- **Data for this task**
----
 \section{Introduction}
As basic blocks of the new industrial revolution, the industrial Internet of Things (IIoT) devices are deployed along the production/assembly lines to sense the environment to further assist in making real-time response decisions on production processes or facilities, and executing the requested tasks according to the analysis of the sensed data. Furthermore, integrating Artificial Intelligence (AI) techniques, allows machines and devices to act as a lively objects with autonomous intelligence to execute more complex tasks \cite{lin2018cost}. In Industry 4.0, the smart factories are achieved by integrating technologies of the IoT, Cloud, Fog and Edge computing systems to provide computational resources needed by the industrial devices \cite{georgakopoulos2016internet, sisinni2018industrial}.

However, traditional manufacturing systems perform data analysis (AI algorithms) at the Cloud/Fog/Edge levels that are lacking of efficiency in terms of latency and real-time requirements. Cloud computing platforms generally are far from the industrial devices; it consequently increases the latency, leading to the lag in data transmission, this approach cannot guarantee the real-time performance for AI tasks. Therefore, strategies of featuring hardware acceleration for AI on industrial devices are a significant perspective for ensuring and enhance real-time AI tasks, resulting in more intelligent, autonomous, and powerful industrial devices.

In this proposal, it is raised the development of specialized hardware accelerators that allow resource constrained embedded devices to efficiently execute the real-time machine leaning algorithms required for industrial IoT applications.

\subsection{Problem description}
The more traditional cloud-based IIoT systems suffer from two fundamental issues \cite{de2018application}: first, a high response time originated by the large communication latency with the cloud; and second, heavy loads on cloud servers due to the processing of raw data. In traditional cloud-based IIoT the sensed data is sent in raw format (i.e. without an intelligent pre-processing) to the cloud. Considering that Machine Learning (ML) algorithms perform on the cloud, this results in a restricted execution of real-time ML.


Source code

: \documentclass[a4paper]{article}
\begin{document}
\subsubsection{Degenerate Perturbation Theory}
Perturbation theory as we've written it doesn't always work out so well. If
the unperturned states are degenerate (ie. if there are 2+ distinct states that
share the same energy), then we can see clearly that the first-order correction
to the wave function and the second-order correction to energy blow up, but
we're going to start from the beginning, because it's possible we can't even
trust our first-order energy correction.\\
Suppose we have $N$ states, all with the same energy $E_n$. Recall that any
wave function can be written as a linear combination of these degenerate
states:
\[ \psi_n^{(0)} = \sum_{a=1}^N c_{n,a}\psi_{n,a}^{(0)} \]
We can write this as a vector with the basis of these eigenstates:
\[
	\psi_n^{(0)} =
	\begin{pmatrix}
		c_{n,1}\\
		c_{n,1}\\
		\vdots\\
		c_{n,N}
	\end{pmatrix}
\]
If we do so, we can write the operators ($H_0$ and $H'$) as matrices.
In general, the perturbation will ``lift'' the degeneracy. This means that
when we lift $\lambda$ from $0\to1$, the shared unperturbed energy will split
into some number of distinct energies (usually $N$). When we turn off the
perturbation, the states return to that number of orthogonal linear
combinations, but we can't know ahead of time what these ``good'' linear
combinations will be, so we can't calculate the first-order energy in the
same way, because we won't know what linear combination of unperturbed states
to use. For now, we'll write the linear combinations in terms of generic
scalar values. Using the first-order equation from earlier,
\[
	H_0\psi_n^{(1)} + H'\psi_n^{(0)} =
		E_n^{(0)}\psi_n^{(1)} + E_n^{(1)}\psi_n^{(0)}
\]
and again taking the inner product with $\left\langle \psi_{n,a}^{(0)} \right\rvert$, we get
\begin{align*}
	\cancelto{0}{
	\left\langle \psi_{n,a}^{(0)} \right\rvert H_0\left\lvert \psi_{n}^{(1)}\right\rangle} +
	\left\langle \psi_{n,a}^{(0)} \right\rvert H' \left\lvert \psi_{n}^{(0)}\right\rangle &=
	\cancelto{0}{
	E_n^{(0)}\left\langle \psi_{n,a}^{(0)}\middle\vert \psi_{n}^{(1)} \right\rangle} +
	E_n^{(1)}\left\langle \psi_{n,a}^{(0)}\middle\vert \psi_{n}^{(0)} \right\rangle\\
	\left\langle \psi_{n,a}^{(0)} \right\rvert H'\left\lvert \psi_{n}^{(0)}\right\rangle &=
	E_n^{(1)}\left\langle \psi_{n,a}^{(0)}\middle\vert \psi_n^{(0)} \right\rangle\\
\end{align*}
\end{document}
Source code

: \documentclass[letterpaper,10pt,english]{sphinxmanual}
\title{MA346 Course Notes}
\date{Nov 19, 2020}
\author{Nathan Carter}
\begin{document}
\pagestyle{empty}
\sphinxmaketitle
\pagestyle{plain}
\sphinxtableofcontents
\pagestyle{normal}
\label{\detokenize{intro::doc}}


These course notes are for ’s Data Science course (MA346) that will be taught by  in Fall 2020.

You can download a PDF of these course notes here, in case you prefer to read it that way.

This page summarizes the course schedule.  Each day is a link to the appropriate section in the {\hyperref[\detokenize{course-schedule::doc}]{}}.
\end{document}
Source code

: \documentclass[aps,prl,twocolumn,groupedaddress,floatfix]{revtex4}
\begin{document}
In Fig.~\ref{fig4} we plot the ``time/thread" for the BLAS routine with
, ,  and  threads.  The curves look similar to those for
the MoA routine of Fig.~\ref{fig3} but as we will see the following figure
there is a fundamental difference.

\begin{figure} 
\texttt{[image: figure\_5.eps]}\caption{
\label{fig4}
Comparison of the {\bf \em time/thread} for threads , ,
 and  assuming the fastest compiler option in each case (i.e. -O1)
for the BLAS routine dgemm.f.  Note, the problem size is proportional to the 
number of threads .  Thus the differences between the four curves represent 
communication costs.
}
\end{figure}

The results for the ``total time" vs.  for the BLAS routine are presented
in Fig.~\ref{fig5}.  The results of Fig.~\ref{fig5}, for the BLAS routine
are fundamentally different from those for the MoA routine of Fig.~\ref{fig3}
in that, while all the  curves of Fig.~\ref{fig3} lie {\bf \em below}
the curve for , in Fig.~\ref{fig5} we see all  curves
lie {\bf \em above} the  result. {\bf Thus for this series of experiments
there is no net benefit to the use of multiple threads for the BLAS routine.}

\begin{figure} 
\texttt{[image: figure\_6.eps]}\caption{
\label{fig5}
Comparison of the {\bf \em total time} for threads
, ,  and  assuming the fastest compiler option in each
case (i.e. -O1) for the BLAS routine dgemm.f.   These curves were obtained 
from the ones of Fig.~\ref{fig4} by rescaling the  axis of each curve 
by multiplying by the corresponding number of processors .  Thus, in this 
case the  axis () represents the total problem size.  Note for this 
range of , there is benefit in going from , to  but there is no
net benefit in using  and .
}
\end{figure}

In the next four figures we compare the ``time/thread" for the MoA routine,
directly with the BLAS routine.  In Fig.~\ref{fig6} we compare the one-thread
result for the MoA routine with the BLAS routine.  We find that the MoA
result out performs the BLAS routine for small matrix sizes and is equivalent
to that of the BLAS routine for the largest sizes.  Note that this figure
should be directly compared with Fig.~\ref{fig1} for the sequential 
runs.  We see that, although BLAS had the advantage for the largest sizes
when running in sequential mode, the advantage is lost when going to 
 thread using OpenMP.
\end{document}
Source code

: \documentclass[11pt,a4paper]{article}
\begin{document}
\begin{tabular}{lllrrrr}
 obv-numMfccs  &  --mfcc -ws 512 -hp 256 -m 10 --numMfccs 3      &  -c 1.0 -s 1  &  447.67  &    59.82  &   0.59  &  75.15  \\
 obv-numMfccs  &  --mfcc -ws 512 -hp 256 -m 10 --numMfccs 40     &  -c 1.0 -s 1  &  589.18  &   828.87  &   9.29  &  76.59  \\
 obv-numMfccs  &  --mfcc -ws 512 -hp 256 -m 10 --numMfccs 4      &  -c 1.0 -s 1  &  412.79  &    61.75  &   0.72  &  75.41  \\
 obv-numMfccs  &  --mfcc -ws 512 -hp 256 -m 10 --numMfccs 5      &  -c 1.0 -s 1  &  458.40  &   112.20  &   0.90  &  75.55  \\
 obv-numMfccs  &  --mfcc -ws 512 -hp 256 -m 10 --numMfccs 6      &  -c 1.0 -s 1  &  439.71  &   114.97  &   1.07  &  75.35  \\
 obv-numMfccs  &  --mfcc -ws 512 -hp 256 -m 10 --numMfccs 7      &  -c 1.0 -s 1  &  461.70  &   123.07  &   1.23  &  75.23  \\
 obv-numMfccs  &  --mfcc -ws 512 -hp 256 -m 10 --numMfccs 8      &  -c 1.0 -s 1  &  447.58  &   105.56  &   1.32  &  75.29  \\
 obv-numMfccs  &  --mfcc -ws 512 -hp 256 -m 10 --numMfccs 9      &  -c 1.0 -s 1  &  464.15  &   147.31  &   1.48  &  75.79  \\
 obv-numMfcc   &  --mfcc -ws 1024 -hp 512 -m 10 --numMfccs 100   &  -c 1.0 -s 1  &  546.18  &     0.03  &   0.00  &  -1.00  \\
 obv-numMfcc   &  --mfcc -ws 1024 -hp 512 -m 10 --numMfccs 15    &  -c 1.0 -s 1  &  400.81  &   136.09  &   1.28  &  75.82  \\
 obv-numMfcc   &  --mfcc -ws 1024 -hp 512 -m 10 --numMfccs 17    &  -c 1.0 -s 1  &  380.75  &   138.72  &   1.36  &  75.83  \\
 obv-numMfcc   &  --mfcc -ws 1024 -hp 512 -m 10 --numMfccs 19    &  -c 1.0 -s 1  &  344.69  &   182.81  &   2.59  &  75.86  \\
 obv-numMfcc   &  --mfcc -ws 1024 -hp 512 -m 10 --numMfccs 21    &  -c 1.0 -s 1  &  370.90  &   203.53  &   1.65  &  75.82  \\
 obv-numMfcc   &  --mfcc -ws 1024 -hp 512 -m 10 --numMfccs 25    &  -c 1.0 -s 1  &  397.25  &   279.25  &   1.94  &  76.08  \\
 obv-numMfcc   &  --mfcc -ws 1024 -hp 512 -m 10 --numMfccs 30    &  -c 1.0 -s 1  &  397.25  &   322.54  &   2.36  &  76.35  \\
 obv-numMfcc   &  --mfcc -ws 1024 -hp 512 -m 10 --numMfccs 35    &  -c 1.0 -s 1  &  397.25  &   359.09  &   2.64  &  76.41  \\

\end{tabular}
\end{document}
----
- **Directions**
The answer must be a verbatim transcription of the entries above, from the first line through the line that contains "The more traditional", and nothing more.

- **Exercise output**
 \section{Introduction}
As basic blocks of the new industrial revolution, the industrial Internet of Things (IIoT) devices are deployed along the production/assembly lines to sense the environment to further assist in making real-time response decisions on production processes or facilities, and executing the requested tasks according to the analysis of the sensed data. Furthermore, integrating Artificial Intelligence (AI) techniques, allows machines and devices to act as a lively objects with autonomous intelligence to execute more complex tasks \cite{lin2018cost}. In Industry 4.0, the smart factories are achieved by integrating technologies of the IoT, Cloud, Fog and Edge computing systems to provide computational resources needed by the industrial devices \cite{georgakopoulos2016internet, sisinni2018industrial}.

However, traditional manufacturing systems perform data analysis (AI algorithms) at the Cloud/Fog/Edge levels that are lacking of efficiency in terms of latency and real-time requirements. Cloud computing platforms generally are far from the industrial devices; it consequently increases the latency, leading to the lag in data transmission, this approach cannot guarantee the real-time performance for AI tasks. Therefore, strategies of featuring hardware acceleration for AI on industrial devices are a significant perspective for ensuring and enhance real-time AI tasks, resulting in more intelligent, autonomous, and powerful industrial devices.

In this proposal, it is raised the development of specialized hardware accelerators that allow resource constrained embedded devices to efficiently execute the real-time machine leaning algorithms required for industrial IoT applications.

\subsection{Problem description}
The more traditional cloud-based IIoT systems suffer from two fundamental issues \cite{de2018application}: first, a high response time originated by the large communication latency with the cloud; and second, heavy loads on cloud servers due to the processing of raw data. In traditional cloud-based IIoT the sensed data is sent in raw format (i.e. without an intelligent pre-processing) to the cloud. Considering that Machine Learning (ML) algorithms perform on the cloud, this results in a restricted execution of real-time ML.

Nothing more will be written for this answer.